■ Assigned task
If a line in the records below contains the word "cite", return that line.

:: Records shown ::

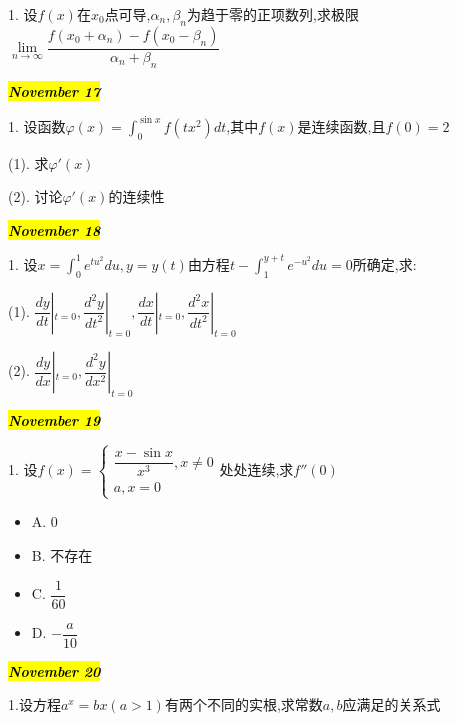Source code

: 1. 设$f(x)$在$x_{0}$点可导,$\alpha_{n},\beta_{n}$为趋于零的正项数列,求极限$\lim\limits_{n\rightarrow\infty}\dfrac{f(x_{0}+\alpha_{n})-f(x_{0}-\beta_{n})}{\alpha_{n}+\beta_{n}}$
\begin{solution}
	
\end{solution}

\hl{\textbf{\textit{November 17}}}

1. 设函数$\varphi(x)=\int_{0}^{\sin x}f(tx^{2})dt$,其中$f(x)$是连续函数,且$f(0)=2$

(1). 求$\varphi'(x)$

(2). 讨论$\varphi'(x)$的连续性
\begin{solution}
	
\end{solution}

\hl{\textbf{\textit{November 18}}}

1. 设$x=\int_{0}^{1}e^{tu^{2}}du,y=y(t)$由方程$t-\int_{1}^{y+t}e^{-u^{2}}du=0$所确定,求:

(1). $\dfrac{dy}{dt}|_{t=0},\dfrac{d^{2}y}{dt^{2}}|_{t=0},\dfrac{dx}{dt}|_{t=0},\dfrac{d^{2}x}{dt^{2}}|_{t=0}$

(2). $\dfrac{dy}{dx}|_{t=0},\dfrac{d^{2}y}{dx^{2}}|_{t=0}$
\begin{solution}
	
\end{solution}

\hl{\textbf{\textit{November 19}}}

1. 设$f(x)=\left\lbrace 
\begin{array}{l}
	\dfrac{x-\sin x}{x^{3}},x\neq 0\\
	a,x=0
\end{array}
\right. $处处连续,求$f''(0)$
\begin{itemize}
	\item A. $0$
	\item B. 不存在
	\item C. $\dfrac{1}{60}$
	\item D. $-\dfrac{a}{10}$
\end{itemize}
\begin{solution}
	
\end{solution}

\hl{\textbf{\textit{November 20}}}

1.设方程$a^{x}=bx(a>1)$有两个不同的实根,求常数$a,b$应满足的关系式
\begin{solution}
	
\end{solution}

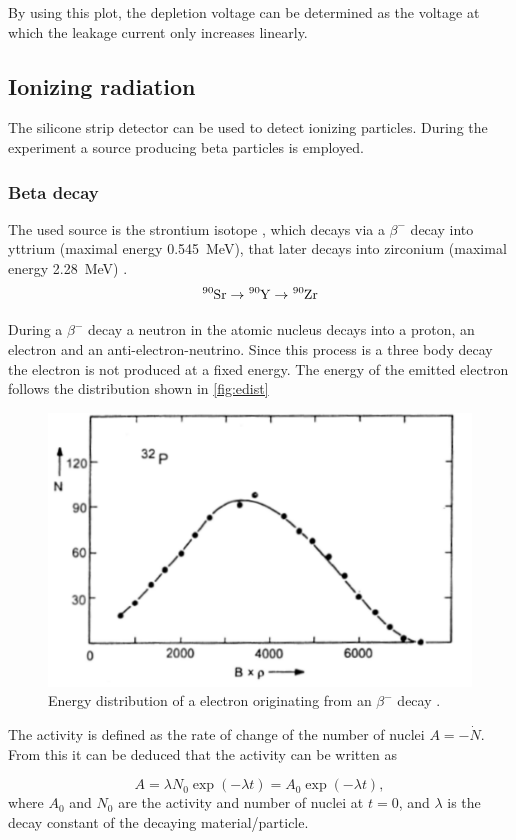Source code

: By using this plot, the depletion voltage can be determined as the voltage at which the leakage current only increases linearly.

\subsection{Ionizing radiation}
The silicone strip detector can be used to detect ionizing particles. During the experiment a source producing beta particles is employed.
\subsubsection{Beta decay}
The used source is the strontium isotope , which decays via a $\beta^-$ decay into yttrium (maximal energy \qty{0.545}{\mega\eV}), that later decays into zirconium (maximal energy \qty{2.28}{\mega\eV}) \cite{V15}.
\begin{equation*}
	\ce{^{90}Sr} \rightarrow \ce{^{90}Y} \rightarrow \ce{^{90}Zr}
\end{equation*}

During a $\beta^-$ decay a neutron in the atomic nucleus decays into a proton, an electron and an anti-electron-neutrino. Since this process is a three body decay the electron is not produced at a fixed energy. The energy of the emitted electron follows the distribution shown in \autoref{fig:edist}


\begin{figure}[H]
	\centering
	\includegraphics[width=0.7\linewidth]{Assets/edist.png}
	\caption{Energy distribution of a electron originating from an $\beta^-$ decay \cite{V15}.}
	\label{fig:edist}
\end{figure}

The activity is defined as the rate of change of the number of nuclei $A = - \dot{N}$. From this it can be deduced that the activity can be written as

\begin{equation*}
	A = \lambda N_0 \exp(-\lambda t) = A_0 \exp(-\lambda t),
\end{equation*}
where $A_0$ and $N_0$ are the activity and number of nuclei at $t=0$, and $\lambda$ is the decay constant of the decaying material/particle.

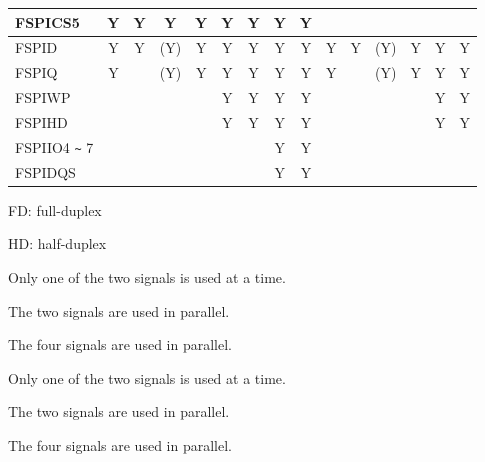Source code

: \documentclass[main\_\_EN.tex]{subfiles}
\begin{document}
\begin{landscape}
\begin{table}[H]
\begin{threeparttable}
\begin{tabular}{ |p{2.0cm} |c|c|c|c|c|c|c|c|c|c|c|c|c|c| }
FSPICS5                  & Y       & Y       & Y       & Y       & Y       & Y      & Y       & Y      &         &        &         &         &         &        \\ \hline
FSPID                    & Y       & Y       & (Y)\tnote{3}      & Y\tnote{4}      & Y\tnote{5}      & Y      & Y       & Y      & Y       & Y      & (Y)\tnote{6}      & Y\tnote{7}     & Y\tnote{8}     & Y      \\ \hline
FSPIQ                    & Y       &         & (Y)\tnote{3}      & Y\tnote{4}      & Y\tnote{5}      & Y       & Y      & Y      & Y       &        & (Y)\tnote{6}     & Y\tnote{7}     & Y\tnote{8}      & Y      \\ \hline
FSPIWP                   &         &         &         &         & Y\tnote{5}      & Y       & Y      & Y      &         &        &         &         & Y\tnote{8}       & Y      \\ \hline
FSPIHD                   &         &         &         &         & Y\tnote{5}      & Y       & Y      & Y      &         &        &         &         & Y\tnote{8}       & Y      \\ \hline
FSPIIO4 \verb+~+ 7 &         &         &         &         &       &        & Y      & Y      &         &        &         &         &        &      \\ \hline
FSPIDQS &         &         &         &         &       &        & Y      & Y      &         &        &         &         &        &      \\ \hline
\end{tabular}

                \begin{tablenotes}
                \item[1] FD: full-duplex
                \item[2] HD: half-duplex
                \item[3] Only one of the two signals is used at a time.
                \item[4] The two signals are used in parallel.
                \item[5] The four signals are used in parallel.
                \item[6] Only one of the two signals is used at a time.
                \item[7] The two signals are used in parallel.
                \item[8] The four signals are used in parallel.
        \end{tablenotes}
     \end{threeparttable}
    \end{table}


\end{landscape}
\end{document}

:::

■ Exercise solution
The used source is the strontium isotope , which decays via a $\beta^-$ decay into yttrium (maximal energy \qty{0.545}{\mega\eV}), that later decays into zirconium (maximal energy \qty{2.28}{\mega\eV}) \cite{V15}.
	\caption{Energy distribution of a electron originating from an $\beta^-$ decay \cite{V15}.}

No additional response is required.